Print every entry word for word, but omit the pictures.

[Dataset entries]

---

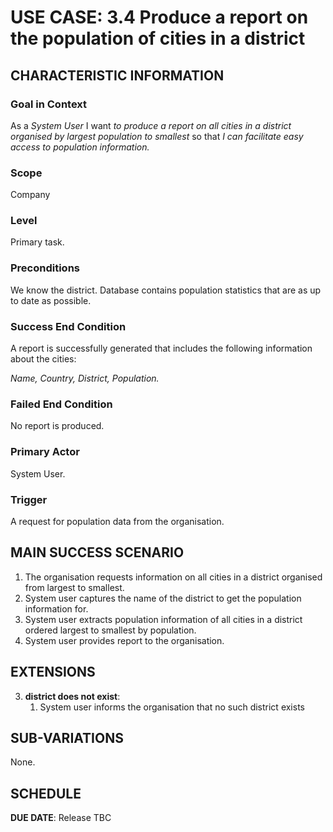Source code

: # USE CASE: 3.4 Produce a report on the population of cities in a district

## CHARACTERISTIC INFORMATION

### Goal in Context

As a *System User* I want *to produce a report on all cities in a district organised by largest population to smallest* so that *I can facilitate easy access to population information.*

### Scope

Company

### Level

Primary task.

### Preconditions

We know the district.  Database contains population statistics that are as up to date as possible.

### Success End Condition

A report is successfully generated that includes the following information about the cities:

*Name,*
*Country,*
*District,*
*Population.*


### Failed End Condition

No report is produced.

### Primary Actor

System User.

### Trigger

A request for population data from the organisation.

## MAIN SUCCESS SCENARIO

1. The organisation requests information on all cities in a district organised from largest to smallest.
2. System user captures the name of the district to get the population information for.
3. System user extracts population information of all cities in a district ordered largest to smallest by population.
4. System user provides report to the organisation.

## EXTENSIONS

3. **district does not exist**:
    1. System user informs the organisation that no such district exists

## SUB-VARIATIONS

None. 

## SCHEDULE

**DUE DATE**: Release TBC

---

### Result below:
Source code

: # USE CASE: 3.4 Produce a report on the population of cities in a district

## CHARACTERISTIC INFORMATION

### Goal in Context

As a *System User* I want *to produce a report on all cities in a district organised by largest population to smallest* so that *I can facilitate easy access to population information.*

### Scope

Company

### Level

Primary task.

### Preconditions

We know the district.  Database contains population statistics that are as up to date as possible.

### Success End Condition

A report is successfully generated that includes the following information about the cities:

*Name,*
*Country,*
*District,*
*Population.*


### Failed End Condition

No report is produced.

### Primary Actor

System User.

### Trigger

A request for population data from the organisation.

## MAIN SUCCESS SCENARIO

1. The organisation requests information on all cities in a district organised from largest to smallest.
2. System user captures the name of the district to get the population information for.
3. System user extracts population information of all cities in a district ordered largest to smallest by population.
4. System user provides report to the organisation.

## EXTENSIONS

3. **district does not exist**:
    1. System user informs the organisation that no such district exists

## SUB-VARIATIONS

None. 

## SCHEDULE

**DUE DATE**: Release TBC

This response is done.